◆ **What you should do**
Repeat the entries in full. Each line must match exactly.

[Saved entries]
--- START ---
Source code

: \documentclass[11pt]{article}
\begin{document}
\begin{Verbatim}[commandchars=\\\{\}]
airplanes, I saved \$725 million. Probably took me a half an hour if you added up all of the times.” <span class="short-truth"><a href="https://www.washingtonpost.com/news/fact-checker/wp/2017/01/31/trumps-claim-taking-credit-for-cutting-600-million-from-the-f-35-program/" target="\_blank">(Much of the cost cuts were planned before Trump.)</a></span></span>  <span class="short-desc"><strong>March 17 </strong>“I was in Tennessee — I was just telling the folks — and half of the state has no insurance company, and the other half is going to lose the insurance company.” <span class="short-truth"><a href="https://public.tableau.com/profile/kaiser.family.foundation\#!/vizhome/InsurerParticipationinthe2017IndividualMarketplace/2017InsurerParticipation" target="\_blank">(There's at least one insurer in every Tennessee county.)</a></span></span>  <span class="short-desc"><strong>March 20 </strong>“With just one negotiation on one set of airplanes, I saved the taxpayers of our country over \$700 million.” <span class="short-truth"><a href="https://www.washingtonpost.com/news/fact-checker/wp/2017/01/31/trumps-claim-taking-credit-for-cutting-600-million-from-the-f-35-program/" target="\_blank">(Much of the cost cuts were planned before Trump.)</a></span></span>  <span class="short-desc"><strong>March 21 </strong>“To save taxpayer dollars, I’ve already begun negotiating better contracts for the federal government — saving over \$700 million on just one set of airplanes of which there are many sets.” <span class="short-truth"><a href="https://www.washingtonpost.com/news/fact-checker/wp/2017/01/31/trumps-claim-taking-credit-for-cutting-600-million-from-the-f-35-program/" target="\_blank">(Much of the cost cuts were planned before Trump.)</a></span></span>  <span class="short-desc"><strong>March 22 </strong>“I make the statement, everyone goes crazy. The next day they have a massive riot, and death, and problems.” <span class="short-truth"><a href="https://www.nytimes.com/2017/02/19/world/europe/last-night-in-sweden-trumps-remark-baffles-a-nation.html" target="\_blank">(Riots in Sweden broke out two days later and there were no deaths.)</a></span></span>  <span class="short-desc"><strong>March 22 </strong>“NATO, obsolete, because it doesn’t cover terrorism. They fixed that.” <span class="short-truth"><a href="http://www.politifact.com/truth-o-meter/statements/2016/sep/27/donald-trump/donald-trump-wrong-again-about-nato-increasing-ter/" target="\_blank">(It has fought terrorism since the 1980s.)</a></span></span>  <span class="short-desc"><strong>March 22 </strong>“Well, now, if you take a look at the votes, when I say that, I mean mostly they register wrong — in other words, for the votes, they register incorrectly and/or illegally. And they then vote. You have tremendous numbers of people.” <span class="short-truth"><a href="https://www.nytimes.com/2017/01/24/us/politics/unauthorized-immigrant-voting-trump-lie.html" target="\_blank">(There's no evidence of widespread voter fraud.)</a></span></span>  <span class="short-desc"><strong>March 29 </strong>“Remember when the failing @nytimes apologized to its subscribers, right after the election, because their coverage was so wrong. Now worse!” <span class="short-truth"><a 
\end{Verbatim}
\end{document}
--- END ---
◆ **Exercise output**
Source code

: \documentclass[11pt]{article}
\begin{document}
\begin{Verbatim}[commandchars=\\\{\}]
airplanes, I saved \$725 million. Probably took me a half an hour if you added up all of the times.” <span class="short-truth"><a href="https://www.washingtonpost.com/news/fact-checker/wp/2017/01/31/trumps-claim-taking-credit-for-cutting-600-million-from-the-f-35-program/" target="\_blank">(Much of the cost cuts were planned before Trump.)</a></span></span>  <span class="short-desc"><strong>March 17 </strong>“I was in Tennessee — I was just telling the folks — and half of the state has no insurance company, and the other half is going to lose the insurance company.” <span class="short-truth"><a href="https://public.tableau.com/profile/kaiser.family.foundation\#!/vizhome/InsurerParticipationinthe2017IndividualMarketplace/2017InsurerParticipation" target="\_blank">(There's at least one insurer in every Tennessee county.)</a></span></span>  <span class="short-desc"><strong>March 20 </strong>“With just one negotiation on one set of airplanes, I saved the taxpayers of our country over \$700 million.” <span class="short-truth"><a href="https://www.washingtonpost.com/news/fact-checker/wp/2017/01/31/trumps-claim-taking-credit-for-cutting-600-million-from-the-f-35-program/" target="\_blank">(Much of the cost cuts were planned before Trump.)</a></span></span>  <span class="short-desc"><strong>March 21 </strong>“To save taxpayer dollars, I’ve already begun negotiating better contracts for the federal government — saving over \$700 million on just one set of airplanes of which there are many sets.” <span class="short-truth"><a href="https://www.washingtonpost.com/news/fact-checker/wp/2017/01/31/trumps-claim-taking-credit-for-cutting-600-million-from-the-f-35-program/" target="\_blank">(Much of the cost cuts were planned before Trump.)</a></span></span>  <span class="short-desc"><strong>March 22 </strong>“I make the statement, everyone goes crazy. The next day they have a massive riot, and death, and problems.” <span class="short-truth"><a href="https://www.nytimes.com/2017/02/19/world/europe/last-night-in-sweden-trumps-remark-baffles-a-nation.html" target="\_blank">(Riots in Sweden broke out two days later and there were no deaths.)</a></span></span>  <span class="short-desc"><strong>March 22 </strong>“NATO, obsolete, because it doesn’t cover terrorism. They fixed that.” <span class="short-truth"><a href="http://www.politifact.com/truth-o-meter/statements/2016/sep/27/donald-trump/donald-trump-wrong-again-about-nato-increasing-ter/" target="\_blank">(It has fought terrorism since the 1980s.)</a></span></span>  <span class="short-desc"><strong>March 22 </strong>“Well, now, if you take a look at the votes, when I say that, I mean mostly they register wrong — in other words, for the votes, they register incorrectly and/or illegally. And they then vote. You have tremendous numbers of people.” <span class="short-truth"><a href="https://www.nytimes.com/2017/01/24/us/politics/unauthorized-immigrant-voting-trump-lie.html" target="\_blank">(There's no evidence of widespread voter fraud.)</a></span></span>  <span class="short-desc"><strong>March 29 </strong>“Remember when the failing @nytimes apologized to its subscribers, right after the election, because their coverage was so wrong. Now worse!” <span class="short-truth"><a 
\end{Verbatim}
\end{document}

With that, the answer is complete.